# [DATA]
_ _ _

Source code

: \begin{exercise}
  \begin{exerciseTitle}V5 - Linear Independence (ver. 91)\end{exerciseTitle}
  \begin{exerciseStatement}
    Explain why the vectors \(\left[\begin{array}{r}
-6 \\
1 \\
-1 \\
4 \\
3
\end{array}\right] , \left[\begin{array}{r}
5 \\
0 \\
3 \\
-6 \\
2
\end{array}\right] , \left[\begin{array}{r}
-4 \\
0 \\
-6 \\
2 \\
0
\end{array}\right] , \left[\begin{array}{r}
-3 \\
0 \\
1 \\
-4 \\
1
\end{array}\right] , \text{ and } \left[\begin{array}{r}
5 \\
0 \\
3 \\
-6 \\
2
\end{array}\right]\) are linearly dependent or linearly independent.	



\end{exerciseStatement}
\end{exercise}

_ _ _

# [EXERCISE GOAL]
From the first line to the last, return the data exactly as written.

# [TASK SOLUTION]
Source code

: \begin{exercise}
  \begin{exerciseTitle}V5 - Linear Independence (ver. 91)\end{exerciseTitle}
  \begin{exerciseStatement}
    Explain why the vectors \(\left[\begin{array}{r}
-6 \\
1 \\
-1 \\
4 \\
3
\end{array}\right] , \left[\begin{array}{r}
5 \\
0 \\
3 \\
-6 \\
2
\end{array}\right] , \left[\begin{array}{r}
-4 \\
0 \\
-6 \\
2 \\
0
\end{array}\right] , \left[\begin{array}{r}
-3 \\
0 \\
1 \\
-4 \\
1
\end{array}\right] , \text{ and } \left[\begin{array}{r}
5 \\
0 \\
3 \\
-6 \\
2
\end{array}\right]\) are linearly dependent or linearly independent.	



\end{exerciseStatement}
\end{exercise}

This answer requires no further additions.